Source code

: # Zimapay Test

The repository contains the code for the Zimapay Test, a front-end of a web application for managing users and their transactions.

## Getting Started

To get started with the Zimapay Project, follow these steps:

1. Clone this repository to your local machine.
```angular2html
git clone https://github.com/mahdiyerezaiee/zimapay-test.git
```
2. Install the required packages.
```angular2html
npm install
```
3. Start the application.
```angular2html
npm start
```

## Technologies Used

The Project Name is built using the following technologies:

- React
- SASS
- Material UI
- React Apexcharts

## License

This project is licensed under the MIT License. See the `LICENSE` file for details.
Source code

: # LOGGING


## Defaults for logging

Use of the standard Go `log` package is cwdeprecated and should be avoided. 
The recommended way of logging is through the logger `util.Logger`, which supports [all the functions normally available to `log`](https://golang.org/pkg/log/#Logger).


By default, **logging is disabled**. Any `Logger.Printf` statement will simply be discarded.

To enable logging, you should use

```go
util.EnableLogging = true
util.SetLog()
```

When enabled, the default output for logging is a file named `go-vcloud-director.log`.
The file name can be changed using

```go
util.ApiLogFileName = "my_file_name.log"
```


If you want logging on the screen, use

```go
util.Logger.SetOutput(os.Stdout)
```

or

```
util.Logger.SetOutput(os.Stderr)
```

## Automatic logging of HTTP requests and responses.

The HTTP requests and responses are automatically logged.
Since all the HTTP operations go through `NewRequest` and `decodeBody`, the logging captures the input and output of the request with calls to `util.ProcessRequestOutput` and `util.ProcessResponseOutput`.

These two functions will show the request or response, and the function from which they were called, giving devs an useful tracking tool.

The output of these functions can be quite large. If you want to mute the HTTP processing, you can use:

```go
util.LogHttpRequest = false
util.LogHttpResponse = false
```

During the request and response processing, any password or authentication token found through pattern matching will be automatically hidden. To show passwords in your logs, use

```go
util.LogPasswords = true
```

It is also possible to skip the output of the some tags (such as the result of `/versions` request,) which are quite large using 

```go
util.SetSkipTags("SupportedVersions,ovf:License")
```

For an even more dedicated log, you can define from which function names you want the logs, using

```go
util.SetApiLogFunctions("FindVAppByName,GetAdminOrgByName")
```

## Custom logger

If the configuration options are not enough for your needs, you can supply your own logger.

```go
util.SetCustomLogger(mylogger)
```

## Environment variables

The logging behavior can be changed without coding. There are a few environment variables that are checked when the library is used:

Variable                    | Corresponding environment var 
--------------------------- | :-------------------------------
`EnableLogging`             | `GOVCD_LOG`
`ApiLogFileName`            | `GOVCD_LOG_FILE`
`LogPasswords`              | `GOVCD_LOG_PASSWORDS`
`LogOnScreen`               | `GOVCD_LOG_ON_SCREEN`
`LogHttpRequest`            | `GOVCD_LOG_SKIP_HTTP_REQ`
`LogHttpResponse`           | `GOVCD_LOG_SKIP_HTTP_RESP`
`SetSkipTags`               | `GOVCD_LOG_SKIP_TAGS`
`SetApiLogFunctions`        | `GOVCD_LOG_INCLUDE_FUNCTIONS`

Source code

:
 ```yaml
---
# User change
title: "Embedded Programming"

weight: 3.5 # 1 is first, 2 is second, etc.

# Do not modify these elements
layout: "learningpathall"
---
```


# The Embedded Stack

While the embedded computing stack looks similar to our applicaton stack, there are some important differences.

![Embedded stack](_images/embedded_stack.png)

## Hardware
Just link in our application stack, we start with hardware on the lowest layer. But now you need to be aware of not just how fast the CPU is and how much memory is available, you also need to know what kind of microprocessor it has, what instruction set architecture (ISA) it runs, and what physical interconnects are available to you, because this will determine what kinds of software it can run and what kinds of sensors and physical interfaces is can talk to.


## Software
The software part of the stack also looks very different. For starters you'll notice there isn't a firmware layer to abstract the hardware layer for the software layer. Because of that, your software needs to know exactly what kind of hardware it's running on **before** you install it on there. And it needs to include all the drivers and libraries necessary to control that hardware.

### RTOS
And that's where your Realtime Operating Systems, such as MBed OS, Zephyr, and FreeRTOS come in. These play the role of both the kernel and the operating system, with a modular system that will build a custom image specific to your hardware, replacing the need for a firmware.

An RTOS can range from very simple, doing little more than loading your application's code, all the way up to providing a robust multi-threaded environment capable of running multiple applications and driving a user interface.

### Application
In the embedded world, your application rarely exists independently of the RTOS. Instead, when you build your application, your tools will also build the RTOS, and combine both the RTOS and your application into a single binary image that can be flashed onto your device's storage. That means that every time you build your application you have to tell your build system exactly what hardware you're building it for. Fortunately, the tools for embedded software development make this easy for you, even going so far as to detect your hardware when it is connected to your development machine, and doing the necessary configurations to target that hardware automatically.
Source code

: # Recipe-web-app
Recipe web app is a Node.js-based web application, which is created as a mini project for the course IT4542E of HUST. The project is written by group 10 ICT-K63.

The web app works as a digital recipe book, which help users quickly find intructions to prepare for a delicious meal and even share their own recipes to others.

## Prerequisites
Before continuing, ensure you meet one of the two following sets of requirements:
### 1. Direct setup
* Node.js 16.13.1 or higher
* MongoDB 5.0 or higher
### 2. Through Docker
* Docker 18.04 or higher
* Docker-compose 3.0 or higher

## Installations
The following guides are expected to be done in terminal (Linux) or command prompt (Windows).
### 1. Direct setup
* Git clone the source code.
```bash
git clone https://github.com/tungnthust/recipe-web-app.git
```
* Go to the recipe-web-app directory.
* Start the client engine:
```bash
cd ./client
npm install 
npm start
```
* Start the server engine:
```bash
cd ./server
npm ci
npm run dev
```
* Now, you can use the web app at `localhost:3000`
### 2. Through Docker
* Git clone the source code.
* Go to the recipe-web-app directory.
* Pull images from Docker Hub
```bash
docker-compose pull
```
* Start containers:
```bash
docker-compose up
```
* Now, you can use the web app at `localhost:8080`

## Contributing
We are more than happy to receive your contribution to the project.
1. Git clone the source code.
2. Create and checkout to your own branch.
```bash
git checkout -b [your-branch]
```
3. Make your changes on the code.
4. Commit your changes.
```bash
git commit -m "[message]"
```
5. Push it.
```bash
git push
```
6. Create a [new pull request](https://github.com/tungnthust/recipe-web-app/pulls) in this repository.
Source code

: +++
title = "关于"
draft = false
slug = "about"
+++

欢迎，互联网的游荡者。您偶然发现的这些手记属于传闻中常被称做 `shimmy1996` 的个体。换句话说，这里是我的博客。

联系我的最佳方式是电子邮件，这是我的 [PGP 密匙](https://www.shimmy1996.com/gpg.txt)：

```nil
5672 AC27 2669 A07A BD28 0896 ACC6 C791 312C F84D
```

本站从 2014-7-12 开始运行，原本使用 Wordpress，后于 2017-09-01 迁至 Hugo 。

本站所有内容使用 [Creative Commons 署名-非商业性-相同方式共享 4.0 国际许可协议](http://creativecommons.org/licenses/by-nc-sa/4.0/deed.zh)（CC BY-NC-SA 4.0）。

- - -

_Problem statement_
Would you copy each line of the records that contains "checkout"?

_Response to the task_
2. Create and checkout to your own branch.
git checkout -b [your-branch]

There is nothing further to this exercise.